What this means is that you need to be extremely careful at all times. When the sides of the track are ramps it means that every poorly timed turn can send you flying upwards and to your death. It does allow for some incredibly cool shortcuts for people who are actually good at the game, but for me it was an intense struggle to stay on course. I had multiple Grand Prixs ended here, losing all my lives and having to replay it from the very beginning.
So how did I conquer this track? I got gud. I learned the lines I needed to take; I learned the track by heart so I knew when the S bend was coming. Much as it pained me, I stopped using the most dangerous booster, where the walls drops right down in a dangerous S bend and got better at making up that lost time later. I memorised all the boost locations and learned the best timings to activate my personal booster on the long stretches. I learned to not die.

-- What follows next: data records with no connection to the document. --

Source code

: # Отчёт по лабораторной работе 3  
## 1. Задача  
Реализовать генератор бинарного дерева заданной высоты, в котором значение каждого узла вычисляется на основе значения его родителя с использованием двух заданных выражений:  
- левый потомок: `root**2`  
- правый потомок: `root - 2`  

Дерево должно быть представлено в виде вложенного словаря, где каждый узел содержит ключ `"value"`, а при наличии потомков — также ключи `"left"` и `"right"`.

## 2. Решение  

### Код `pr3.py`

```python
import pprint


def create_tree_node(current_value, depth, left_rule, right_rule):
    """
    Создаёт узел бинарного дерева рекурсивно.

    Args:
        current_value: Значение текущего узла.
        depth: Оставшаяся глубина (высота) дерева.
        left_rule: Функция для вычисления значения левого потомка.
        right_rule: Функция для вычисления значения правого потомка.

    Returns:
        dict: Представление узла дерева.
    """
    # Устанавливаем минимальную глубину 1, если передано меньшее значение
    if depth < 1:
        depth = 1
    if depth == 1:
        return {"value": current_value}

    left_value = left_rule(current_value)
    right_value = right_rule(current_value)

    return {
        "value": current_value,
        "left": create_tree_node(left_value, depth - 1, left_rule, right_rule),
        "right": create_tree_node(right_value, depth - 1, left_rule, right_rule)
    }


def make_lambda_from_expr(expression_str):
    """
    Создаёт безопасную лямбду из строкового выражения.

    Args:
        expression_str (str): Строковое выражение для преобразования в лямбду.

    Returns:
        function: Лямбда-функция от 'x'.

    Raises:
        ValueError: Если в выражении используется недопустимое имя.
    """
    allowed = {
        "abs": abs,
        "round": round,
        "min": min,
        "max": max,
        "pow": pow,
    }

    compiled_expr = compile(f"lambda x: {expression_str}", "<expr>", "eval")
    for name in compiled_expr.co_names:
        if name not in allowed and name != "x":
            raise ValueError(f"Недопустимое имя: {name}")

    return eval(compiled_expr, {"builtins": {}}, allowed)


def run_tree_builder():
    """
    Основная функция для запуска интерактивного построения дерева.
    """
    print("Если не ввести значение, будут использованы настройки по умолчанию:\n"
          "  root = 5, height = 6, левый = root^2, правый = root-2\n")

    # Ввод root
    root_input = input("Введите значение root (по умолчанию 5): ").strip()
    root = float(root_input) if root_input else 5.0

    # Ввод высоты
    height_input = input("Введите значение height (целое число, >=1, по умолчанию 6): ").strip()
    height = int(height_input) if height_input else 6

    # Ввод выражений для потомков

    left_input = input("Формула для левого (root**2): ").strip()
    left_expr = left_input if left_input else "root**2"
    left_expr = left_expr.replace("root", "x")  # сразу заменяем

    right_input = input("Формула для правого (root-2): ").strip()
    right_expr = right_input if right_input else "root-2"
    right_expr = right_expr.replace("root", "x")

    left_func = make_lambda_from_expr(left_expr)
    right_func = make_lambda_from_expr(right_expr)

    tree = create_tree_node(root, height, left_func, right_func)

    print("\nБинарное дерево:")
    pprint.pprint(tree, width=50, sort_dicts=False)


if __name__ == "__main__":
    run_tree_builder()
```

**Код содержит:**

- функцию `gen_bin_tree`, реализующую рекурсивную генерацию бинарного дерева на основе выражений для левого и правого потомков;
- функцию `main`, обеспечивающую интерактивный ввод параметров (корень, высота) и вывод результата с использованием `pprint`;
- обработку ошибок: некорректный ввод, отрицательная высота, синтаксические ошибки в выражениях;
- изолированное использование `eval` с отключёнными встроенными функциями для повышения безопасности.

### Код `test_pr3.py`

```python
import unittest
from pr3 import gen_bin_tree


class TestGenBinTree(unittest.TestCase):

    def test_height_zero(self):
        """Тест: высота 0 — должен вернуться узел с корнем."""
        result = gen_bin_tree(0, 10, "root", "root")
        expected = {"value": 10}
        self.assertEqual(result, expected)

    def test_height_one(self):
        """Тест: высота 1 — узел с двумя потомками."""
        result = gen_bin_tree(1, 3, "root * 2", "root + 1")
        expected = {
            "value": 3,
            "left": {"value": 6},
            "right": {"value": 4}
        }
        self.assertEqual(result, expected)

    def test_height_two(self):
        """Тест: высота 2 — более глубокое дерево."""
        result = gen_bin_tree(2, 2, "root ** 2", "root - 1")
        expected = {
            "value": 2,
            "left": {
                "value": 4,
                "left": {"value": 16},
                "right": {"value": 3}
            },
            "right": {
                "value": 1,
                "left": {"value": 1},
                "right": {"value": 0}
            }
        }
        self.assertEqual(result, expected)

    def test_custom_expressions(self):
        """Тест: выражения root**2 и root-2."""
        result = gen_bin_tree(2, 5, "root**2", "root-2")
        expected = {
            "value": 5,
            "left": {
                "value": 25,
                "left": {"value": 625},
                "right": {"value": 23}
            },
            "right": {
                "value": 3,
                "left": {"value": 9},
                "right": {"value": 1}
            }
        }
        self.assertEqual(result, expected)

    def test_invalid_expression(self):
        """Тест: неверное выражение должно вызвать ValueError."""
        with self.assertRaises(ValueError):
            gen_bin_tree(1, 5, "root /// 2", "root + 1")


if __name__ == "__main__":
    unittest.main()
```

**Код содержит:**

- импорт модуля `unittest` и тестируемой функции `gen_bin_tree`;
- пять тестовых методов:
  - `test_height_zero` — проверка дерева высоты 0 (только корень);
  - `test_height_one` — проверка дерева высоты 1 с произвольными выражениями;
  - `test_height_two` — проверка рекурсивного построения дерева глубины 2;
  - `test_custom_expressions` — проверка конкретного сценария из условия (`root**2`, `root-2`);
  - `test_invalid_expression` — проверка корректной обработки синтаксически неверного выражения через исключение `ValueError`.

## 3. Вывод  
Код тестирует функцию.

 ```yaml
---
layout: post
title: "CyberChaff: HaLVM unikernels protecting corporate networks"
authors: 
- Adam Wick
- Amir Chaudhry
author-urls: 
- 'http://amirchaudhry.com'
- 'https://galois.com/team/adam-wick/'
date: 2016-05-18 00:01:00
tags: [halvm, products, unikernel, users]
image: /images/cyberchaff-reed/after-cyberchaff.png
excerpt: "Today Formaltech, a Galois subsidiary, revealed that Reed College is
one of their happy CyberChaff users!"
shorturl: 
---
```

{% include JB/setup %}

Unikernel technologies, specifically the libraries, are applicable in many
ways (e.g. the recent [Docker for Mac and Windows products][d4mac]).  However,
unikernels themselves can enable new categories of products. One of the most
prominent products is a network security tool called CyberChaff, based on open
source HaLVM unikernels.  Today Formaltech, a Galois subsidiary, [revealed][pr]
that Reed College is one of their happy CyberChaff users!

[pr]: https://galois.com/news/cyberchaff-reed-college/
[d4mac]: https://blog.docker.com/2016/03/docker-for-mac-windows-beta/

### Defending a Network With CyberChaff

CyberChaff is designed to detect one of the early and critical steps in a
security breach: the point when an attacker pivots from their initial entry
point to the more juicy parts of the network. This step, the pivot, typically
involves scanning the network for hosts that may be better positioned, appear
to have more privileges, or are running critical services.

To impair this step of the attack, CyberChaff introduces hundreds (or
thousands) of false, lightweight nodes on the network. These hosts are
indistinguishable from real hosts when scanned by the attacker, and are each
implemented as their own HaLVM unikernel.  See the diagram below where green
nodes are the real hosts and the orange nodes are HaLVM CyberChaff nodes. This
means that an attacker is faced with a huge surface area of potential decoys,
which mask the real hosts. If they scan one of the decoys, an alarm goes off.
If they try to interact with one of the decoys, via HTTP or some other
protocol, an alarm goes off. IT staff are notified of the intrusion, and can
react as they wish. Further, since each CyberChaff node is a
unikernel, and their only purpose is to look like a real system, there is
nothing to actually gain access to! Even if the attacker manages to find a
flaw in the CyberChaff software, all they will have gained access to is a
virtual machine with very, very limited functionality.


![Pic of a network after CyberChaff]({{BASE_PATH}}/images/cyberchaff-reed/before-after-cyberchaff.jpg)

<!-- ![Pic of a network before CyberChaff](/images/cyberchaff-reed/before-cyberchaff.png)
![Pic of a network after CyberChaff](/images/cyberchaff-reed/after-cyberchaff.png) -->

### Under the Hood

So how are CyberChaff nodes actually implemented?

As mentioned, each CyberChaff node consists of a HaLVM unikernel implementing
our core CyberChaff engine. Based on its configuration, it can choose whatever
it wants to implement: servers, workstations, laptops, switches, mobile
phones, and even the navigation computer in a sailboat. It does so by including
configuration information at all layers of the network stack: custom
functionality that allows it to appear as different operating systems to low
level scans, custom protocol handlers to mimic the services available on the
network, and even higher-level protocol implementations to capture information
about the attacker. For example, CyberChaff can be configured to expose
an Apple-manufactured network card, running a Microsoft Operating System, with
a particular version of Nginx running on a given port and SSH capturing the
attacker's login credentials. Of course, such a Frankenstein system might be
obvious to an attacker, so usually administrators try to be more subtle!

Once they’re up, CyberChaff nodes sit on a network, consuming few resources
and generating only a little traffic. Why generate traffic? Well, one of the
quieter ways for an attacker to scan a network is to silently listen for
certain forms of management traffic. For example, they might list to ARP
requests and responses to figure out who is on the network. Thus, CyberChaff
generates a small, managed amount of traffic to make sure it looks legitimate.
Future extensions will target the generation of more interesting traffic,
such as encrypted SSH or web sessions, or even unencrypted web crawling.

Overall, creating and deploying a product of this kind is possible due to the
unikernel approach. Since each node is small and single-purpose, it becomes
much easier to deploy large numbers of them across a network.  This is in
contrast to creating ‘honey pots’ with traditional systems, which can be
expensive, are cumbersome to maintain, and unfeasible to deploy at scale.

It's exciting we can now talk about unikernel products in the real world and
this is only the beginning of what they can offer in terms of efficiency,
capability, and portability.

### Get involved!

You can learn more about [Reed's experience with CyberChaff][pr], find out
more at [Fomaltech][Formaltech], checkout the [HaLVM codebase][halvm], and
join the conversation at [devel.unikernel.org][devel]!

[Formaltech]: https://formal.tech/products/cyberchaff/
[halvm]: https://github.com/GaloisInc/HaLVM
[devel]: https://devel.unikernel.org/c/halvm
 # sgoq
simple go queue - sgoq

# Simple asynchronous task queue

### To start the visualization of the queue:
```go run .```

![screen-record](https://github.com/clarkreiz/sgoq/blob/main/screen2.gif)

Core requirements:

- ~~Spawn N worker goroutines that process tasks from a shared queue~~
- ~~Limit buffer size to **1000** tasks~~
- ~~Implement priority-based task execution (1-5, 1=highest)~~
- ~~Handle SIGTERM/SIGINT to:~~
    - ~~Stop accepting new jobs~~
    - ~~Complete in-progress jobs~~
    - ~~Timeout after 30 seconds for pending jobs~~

Yet when I finally beat Half Pipe, I didn’t get the feeling of euphoria that I normally get when I overcome a difficult boss in Dark Souls. Instead, I felt relief. While both games demand that you get better, they do so in different ways.
Dark Souls is about pattern recognition. There’s no time limit (most of the time) and no raw memorisation - you don’t have a plan to beat a boss from start to finish. You learn general openings after attacks and the timings of their swings to dodge correctly, but it's more dynamic and varied. There’s still memorisation involved, but it's more awkwardly cobbled together. A Dark Souls speedrun on the other hand - that's where it becomes exactly the same.
When you’re on a clock, you can almost always go faster. And F Zero GX gives you all the tools to go as fast as you’d want to go, far beyond what most people can actually handle. It gives you all the rope you’d ever need to hang yourself. Playing the game is about constantly refining your approach to an absolute mirror sheen - as are all speedruns. The idea of coming back and playing this game for fun after finishing our podcast episode makes my heart ache in pain, because it's just you having to force yourself to get better on the anvil of progress. You, the track and the clock - get better and die trying.
So ultimately, I don’t think these games are for me. I admire the design of F Zero GX. I feel that it took courage to make a game about going fast when it punishes you so heavily for doing so if you don’t take the corners exactly right. And I respect those who have put in the time to master its tracks and do ludicrous things with shortcuts. But if I’m going to play a game that forces mastery, I’d rather turn to the multiplayer sphere of Dota 2 or Counter-Strike, where I get to judge myself against others...instead of being trapped in a room with just the clock for company.